# 2 HDMI Outputs



## mitchok (Feb 5, 2008)

What are the options for controlling 2 HDMI displays (1080p projector and 1080p LCD TV) when it comes to an 7.1 A/V reciever that some of you might have done? 

The Onkyo 905 and the Denon AVR-4308CI both manged 2 outputs and are in consideration. Obviously the trade-off is to use a HDMI switch on a lower priced A/V reciever that only has one HDMI output. 

Pros and Cons? Thoughts?

Are there more A/V recievers out there in the $1500 to $2500 price range that have 2-HMDI out? Doesn't seem like Sony or Yamaha make such an animal.

Thanks!
Mitchok


----------



## tcarcio (Jun 27, 2007)

Pioneer Elite recievers could be a possibility for you. I have the VSX82TXV and I love it. You should at least give the higher end Elites a look since you are going to spend more than I did. Good luck.......:T


----------



## MatrixDweller (Jul 24, 2007)

I've seen HDMI splitters. I'm not sure how well they work.

http://www.monoprice.com/products/p...=10113&cs_id=1011303&p_id=2522&seq=1&format=2


----------



## lienly (Sep 4, 2006)

FYR, 905 only can HDMI out 1 port at a time while 4308 can out 2 simultaneously.

also 905 rejects handshaking with Tosh 62..... a headache! :no::gah::hail::help::surrender::dizzy:addle:

now I use special splitter which kills HDCP! :yay::hail::rofl::T:joke:



mitchok said:


> The Onkyo 905 and the Denon AVR-4308CI both manged 2 outputs and are in consideration.


----------



## MatrixDweller (Jul 24, 2007)

There's the Marantz SR8002 also.
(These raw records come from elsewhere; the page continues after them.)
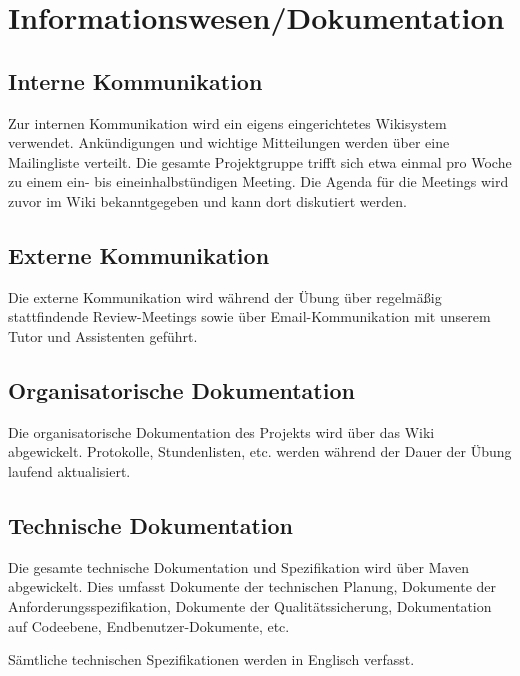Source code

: 

\section{Informationswesen/Dokumentation}
\subsection{Interne Kommunikation}
Zur internen Kommunikation wird ein eigens eingerichtetes Wikisystem verwendet.
Ankündigungen und wichtige Mitteilungen werden über eine Mailingliste verteilt. 
Die gesamte Projektgruppe trifft sich etwa einmal pro Woche zu einem ein- bis eineinhalbstündigen Meeting. 
Die Agenda für die Meetings wird zuvor im Wiki bekanntgegeben und kann dort diskutiert werden. 

\subsection{Externe Kommunikation}
Die externe Kommunikation wird während der Übung über regelmäßig stattfindende Review-Meetings sowie über Email-Kommunikation mit unserem Tutor und Assistenten geführt.

\subsection{Organisatorische Dokumentation}
Die organisatorische Dokumentation des Projekts wird über das Wiki abgewickelt. 
Protokolle, Stundenlisten, etc. werden während der Dauer der Übung laufend aktualisiert.

\subsection{Technische Dokumentation}
Die gesamte technische Dokumentation und Spezifikation wird über Maven abgewickelt. 
Dies umfasst Dokumente der technischen Planung, Dokumente der Anforderungsspezifikation, 
Dokumente der Qualitätssicherung, Dokumentation auf Codeebene, Endbenutzer-Dokumente, etc.

Sämtliche technischen Spezifikationen werden in Englisch verfasst.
It's the same as the 4308ci though as it outputs the same signal on both HDMI outs and is not multi-zone with the HDMI out. It is a bit less expensive than the 4308.


----------



## Mike P. (Apr 6, 2007)

There is also a remote controlled HDMI 3x1 Mini Switcher from Apogee.

http://www.apogeeinc.net/products/item.aspx?item=2759

I will be doing a review on this unit shortly.


----------